Zu Beginn der 1960er Jahre erweiterte die Stadt Porz durch Zukauf die Fläche auf ihre heutige Größe von 33.500 qm. Der Neubau der Leichenhalle erfolgte in den Jahren 1963/64. Begrenzt wird der Friedhof heute durch die Frankfurter Straße (zwischen den Hausnummer 106 und 116), die Straße Am Krausbaum und die Straße bzw. den Weg Winkelsmaar.
Historische Gräber[Bearbeiten]

Zur Orientierung ist es hilfreich, den Friedhofsplan zu öffnen. Diese Auswahl verweist auf Familien oder Personen, die im Porz-Wiki näher beschrieben werden.

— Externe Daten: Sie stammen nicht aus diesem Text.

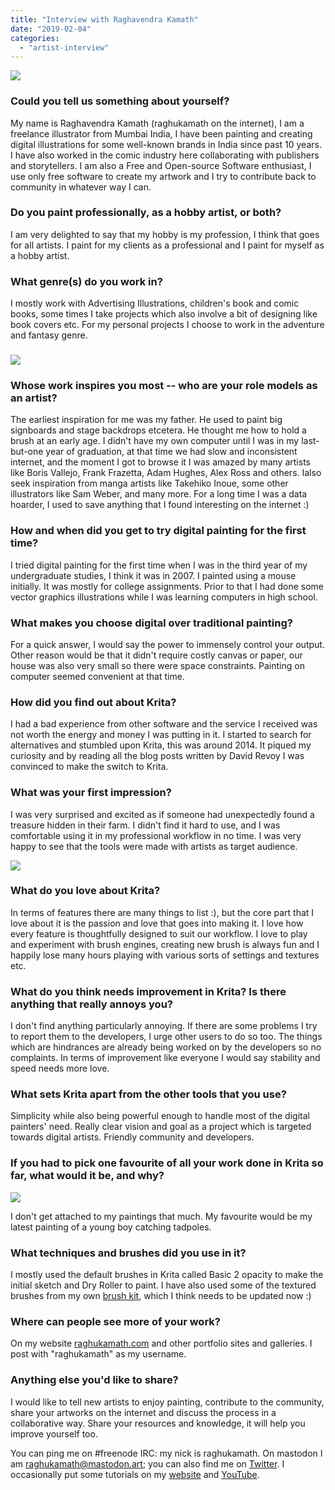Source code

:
 ```yaml
---
title: "Interview with Raghavendra Kamath"
date: "2019-02-04"
categories: 
  - "artist-interview"
---
```


![](../images/krita.jpg)

### Could you tell us something about yourself?

My name is Raghavendra Kamath (raghukamath on the internet), I am a freelance illustrator from Mumbai India, I have been painting and creating digital illustrations for some well-known brands in India since past 10 years. I have also worked in the comic industry here collaborating with publishers and storytellers. I am also a Free and Open-source Software enthusiast, I use only free software to create my artwork and I try to contribute back to community in whatever way I can.

### Do you paint professionally, as a hobby artist, or both?

I am very delighted to say that my hobby is my profession, I think that goes for all artists. I paint for my clients as a professional and I paint for myself as a hobby artist.

### What genre(s) do you work in?

I mostly work with Advertising Illustrations, children's book and comic books, some times I take projects which also involve a bit of designing like book covers etc. For my personal projects I choose to work in the adventure and fantasy genre.

### ![](../images/artbook-01.jpg)

### Whose work inspires you most -- who are your role models as an artist?

The earliest inspiration for me was my father. He used to paint big signboards and stage backdrops etcetera. He thought me how to hold a brush at an early age. I didn't have my own computer until I was in my last-but-one year of graduation, at that time we had slow and inconsistent internet, and the moment I got to browse it I was amazed by many artists like Boris Vallejo, Frank Frazetta, Adam Hughes, Alex Ross and others. Ialso seek inspiration from manga artists like Takehiko Inoue, some other illustrators like Sam Weber, and many more. For a long time I was a data hoarder, I used to save anything that I found interesting on the internet :)

### How and when did you get to try digital painting for the first time?

I tried digital painting for the first time when I was in the third year of my undergraduate studies, I think it was in 2007. I painted using a mouse initially. It was mostly for college assignments. Prior to that I had done some vector graphics illustrations while I was learning computers in high school.

### What makes you choose digital over traditional painting?

For a quick answer, I would say the power to immensely control your output. Other reason would be that it didn't require costly canvas or paper, our house was also very small so there were space constraints. Painting on computer seemed convenient at that time.

### How did you find out about Krita?

I had a bad experience from other software and the service I received was not worth the energy and money I was putting in it. I started to search for alternatives and stumbled upon Krita, this was around 2014. It piqued my curiosity and by reading all the blog posts written by David Revoy I was convinced to make the switch to Krita.

### What was your first impression?

I was very surprised and excited as if someone had unexpectedly found a treasure hidden in their farm. I didn't find it hard to use, and I was comfortable using it in my professional workflow in no time. I was very happy to see that the tools were made with artists as target audience.

![](../images/maharaja.jpg)

### What do you love about Krita?

In terms of features there are many things to list :), but the core part that I love about it is the passion and love that goes into making it. I love how every feature is thoughtfully designed to suit our workflow. I love to play and experiment with brush engines, creating new brush is always fun and I happily lose many hours playing with various sorts of settings and textures etc.

### What do you think needs improvement in Krita? Is there anything that really annoys you?

I don't find anything particularly annoying. If there are some problems I try to report them to the developers, I urge other users to do so too. The things which are hindrances are already being worked on by the developers so no complaints. In terms of improvement like everyone I would say stability and speed needs more love.

### What sets Krita apart from the other tools that you use?

Simplicity while also being powerful enough to handle most of the digital painters' need. Really clear vision and goal as a project which is targeted towards digital artists. Friendly community and developers.

### If you had to pick one favourite of all your work done in Krita so far, what would it be, and why?

![](../images/after-school-01.jpg)

I don't get attached to my paintings that much. My favourite would be my latest painting of a young boy catching tadpoles.

### What techniques and brushes did you use in it?

I mostly used the default brushes in Krita called Basic 2 opacity to make the initial sketch and Dry Roller to paint. I have also used some of the textured brushes from my own [brush kit](https://raghukamath.com/journal/brush-pack-for-krita-v20), which I think needs to be updated now :)

### Where can people see more of your work?

On my website [raghukamath.com](https://raghukamath.com) and other portfolio sites and galleries. I post with "raghukamath" as my username.

### Anything else you'd like to share?

I would like to tell new artists to enjoy painting, contribute to the community, share your artworks on the internet and discuss the process in a collaborative way. Share your resources and knowledge, it will help you improve yourself too.

You can ping me on #freenode IRC: my nick is raghukamath. On mastodon I am [raghukamath@mastodon.art](https://mastodon.art/@raghukamath); you can also find me on [Twitter](https://twitter.com/raghukamath/). I occasionally put some tutorials on my [website](https://raghukamath.com/tutorials/) and [YouTube](https://www.youtube.com/user/Raghvendrakamath/).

- Bädorf, Peter (1853-1911), Kolonialwarenhändler und Gastwirt in Wahnheide
- Borsch, Josef (1862-1909), königlicher Postverwalter, Gemeindeverordneter und langjähriger Dirigent des Kirchenchors in Wahn
- Ottersbach, Peter Josef (1899-1904), Bürgermeister von Wahn 1863-1904
- (Fortsetzung erwünscht)
- Gräberfeld der Opfer einer Explosion in der Dynamitfabrik Lind am 9.11.1918. Auf dem verwitterten Gedenkstein steht: "In diesen Gräbern ruhen die Opfer der Sprengstoffexplosion auf der Linder Höhe". Von den 76 Opfern wurden 48 namentlich mit Grabstein bestattet. Darunter als jüngste Opfer:
- Klara Bauer (*6.8.1900)
- Katharina Klubschewsky (*28.11.1900)
- Magdalena Schneider (*25.6.1901)
Quellen, Literatur und Links[Bearbeiten]
Seite der Stadt Köln zum Friedhof Wahn (Link)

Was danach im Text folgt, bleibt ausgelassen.